De stamboom van Abraham naar Jezus bestaat uit precies drie setjes van veertien namen. Dat klinkt te mooi om waar te zijn en dat is het ook. We kunnen de lijst naast andere stambomen uit de Bijbel leggen (Ruth 4, de namen in Koningen en Kronieken) en dan zie je verschillen. Het eerste rijtje klopt wel, maar bij de tweede en derde serie is dat niet zo. In het tweede rijtje laat Matteüs een paar namen namen weg om op veertien te komen. Tussen Joram en Uzzia horen nog drie koningen (Achazja, Joas en Amasja) en tussen Josia en Jechonja ontbreekt er nog één (Jojakim). De derde rij is juist te kort en telt maar dertien namen. Jechonja moet je tellen als laatste in de tweede serie én als eerste in de derde serie om te zorgen dat Jezus nummer 42 in de rij is.

  1. Abraham
  2. Isaak
  3. Jakob
  4. Juda
  5. Peres
  6. Chesron
  7. Aram
  8. Amminadab
  9. Nachson
  10. Salmon
  11. Boaz
  12. Obed
  13. Isaï
  14. David
  1. Salomo
  2. Rechabeam
  3. Abia
  4. Asaf
  5. Josafat
  6. Joram
    1. Achazja
    2. Joas
    3. Amasja
  7. Uzzia
  8. Jotam
  9. Achaz
  10. Hizkia
  11. Manasse
  12. Amos
  13. Josia
    1. Jojakim
  14. Jechonja/Jojachin
  1. Jechonja
  2. Sealtiël
  3. Zerubbabel
  4. Abiud
  5. Eljakim
  6. Azor
  7. Sadok
  8. Achim
  9. Eliud
  10. Eleazar
  11. Mattan
  12. Jakob
  13. Jozef
  14. Jezus

Matteüs schuift de namen dus bewust in een rooster van 3x14 vanwege een symbolische betekenis. Dat is niet vreemd, want dat was gebruikelijk in die tijd. Maar wat is die betekenis dan? Matteüs schrijft het er niet bij en wij mogen het zelf uitpuzzelen. Er zijn twee goede mogelijkheden.

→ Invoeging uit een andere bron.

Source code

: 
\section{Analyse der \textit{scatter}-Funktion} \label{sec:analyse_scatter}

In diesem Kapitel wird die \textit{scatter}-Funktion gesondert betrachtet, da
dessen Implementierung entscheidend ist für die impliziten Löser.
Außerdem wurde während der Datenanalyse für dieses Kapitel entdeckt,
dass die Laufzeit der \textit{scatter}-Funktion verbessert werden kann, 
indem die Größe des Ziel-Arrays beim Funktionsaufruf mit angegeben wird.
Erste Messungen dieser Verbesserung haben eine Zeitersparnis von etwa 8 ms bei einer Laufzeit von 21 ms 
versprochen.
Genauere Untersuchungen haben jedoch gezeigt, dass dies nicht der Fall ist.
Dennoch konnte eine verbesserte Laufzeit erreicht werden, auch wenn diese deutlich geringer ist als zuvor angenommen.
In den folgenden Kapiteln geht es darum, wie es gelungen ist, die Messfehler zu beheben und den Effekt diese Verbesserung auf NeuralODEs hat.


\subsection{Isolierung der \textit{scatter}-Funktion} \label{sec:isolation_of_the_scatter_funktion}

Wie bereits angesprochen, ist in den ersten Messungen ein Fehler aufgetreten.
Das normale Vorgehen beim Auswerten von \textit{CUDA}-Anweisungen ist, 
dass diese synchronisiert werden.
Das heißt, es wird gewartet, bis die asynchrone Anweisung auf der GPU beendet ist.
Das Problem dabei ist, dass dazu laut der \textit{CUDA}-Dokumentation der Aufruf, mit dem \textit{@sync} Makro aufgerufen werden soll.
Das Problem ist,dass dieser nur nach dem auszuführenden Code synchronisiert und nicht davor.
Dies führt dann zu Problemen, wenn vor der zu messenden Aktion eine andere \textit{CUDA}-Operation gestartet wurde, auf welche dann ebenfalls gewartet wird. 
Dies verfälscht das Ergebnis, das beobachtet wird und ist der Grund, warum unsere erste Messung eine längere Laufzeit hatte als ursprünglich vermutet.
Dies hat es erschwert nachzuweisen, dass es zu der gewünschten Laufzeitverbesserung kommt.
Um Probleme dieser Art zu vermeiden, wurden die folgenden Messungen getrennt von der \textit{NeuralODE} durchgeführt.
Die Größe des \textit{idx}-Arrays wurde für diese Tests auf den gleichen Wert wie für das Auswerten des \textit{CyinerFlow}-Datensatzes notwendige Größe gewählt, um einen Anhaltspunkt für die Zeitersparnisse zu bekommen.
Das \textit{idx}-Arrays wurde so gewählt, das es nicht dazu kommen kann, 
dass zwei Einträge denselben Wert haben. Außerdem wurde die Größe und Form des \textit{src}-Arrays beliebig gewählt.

Het getal 14 kan een extra verwijzing zijn naar koning David. Het Hebreeuws heeft namelijk geen aparte cijfers, maar gebruikt letters om te tellen: a = 1, b = 2 (maar dan met Hebreeuwse letters natuurlijk). De letters van 'David' zijn samen 14. Je schrijft 'dwd' (alleen medeklinkers) en de 'd' is de vierde letter en de 'w' is de 6e letter. Dat maakt 4+6+4 = 14. De nadruk ligt dan op Jezus als nakomeling van David.

De 14 kan ook verwijzen naar het getal 7. Zoals een week zeven dagen heeft, zo staat het getal zeven voor iets dat afgerond en compleet is. In totaal zijn er 6 x 7 namen in de rij en vormt de geboorte van Jezus het begin van de volheid: de 7e zeven.